| DIRECTIONS |
From the data below, return the exact lines starting at the line containing "## Images completion & hover" and ending at the line containing "# Installation", both included, and nothing else.

(Beginning of SOURCE RECORDS)

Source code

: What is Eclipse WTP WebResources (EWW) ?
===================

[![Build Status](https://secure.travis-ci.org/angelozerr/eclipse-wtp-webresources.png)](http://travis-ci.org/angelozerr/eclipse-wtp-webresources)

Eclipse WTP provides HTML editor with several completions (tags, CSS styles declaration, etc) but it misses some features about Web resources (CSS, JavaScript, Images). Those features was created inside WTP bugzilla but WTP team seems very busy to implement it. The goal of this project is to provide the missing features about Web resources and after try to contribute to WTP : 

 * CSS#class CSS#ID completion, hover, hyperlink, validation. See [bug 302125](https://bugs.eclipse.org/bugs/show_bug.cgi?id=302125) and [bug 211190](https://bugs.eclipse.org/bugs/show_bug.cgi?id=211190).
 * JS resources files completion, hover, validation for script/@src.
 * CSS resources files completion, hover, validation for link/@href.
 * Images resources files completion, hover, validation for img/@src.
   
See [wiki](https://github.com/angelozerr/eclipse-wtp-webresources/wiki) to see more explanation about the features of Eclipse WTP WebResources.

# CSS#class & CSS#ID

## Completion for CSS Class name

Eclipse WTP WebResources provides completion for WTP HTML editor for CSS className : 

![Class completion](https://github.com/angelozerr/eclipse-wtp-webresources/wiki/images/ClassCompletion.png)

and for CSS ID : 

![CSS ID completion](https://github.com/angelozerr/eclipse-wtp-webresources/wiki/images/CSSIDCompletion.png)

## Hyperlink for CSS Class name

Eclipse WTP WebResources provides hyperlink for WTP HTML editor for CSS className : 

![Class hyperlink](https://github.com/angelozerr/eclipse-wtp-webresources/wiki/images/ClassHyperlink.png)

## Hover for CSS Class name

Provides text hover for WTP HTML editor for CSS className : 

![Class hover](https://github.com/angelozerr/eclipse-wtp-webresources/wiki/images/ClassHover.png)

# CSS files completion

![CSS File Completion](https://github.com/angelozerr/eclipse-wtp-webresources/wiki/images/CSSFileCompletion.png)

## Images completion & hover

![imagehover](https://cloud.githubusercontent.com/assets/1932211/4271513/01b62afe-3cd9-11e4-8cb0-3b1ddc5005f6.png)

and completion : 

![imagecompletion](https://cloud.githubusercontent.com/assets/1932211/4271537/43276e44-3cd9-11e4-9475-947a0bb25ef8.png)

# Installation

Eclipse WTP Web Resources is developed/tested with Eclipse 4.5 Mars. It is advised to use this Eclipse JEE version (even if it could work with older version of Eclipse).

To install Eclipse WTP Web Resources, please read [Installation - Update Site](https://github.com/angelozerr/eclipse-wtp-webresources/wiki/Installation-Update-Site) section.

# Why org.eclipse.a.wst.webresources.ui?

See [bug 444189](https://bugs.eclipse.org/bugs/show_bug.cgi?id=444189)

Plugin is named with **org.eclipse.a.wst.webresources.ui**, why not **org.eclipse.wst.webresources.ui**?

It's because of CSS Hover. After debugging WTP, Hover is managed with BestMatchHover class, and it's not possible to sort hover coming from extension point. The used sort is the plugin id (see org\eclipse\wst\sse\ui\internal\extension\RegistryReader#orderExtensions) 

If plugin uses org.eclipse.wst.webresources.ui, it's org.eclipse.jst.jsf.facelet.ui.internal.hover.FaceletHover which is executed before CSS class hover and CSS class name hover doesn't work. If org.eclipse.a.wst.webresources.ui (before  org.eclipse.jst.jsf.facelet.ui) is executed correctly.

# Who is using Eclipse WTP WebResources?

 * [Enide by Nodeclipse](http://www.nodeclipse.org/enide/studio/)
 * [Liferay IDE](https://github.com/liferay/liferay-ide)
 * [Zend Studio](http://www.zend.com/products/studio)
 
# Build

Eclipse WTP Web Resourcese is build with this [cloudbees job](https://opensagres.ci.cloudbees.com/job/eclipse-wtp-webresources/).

(End of SOURCE RECORDS)
(Beginning of SOURCE RECORDS)

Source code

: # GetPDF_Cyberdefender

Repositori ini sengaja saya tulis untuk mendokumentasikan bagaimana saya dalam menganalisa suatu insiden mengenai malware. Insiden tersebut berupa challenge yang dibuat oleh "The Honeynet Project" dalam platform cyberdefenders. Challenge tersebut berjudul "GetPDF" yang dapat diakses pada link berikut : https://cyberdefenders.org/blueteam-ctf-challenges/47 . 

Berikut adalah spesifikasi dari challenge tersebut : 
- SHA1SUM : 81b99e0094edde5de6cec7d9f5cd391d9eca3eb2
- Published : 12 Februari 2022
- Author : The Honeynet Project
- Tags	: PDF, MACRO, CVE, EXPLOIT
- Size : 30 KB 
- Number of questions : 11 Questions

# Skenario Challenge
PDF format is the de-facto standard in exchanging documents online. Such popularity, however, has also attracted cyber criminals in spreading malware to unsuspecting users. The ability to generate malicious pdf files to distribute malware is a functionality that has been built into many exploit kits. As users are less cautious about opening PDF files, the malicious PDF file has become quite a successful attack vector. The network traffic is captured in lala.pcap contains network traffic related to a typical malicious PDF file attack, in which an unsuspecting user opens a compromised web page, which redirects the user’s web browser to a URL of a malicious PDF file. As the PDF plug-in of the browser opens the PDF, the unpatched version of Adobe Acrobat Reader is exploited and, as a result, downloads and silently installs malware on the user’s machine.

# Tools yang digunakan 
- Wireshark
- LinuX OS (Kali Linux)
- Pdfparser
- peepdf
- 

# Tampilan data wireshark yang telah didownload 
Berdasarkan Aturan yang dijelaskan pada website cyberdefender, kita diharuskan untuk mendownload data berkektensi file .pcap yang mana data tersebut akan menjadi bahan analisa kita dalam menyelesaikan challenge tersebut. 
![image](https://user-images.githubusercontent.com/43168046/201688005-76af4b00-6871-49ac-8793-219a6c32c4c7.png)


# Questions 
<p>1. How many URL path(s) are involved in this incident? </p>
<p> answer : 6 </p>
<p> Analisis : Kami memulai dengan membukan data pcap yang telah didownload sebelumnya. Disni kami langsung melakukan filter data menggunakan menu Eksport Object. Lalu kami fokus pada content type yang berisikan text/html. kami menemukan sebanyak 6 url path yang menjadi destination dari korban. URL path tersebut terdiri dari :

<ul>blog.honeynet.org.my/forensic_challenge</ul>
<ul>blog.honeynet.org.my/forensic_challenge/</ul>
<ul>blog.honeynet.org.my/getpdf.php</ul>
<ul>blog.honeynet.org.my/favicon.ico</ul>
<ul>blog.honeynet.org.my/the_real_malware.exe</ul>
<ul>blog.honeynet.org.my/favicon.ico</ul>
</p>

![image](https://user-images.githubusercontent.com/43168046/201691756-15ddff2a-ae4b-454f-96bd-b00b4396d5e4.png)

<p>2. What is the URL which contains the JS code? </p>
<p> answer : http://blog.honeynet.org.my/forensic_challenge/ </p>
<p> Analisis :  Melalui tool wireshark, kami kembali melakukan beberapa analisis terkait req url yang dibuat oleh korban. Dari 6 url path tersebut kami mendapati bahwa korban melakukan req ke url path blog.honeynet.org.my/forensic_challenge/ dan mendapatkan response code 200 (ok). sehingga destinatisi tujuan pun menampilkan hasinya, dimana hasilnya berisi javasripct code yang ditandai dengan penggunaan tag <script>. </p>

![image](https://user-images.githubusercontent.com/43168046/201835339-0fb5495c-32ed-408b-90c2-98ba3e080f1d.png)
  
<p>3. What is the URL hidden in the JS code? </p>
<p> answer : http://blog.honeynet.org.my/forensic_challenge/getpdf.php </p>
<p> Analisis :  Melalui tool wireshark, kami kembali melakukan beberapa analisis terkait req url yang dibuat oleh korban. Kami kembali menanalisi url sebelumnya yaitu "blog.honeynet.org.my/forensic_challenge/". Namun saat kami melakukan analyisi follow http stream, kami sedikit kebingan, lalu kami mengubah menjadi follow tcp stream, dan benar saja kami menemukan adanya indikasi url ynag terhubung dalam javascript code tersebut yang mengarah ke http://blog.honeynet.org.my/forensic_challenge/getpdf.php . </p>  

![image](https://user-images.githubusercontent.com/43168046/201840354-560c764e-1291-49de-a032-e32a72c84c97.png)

(End of SOURCE RECORDS)

| ANSWER AREA |
## Images completion & hover

![imagehover](https://cloud.githubusercontent.com/assets/1932211/4271513/01b62afe-3cd9-11e4-8cb0-3b1ddc5005f6.png)

and completion : 

![imagecompletion](https://cloud.githubusercontent.com/assets/1932211/4271537/43276e44-3cd9-11e4-9475-947a0bb25ef8.png)

# Installation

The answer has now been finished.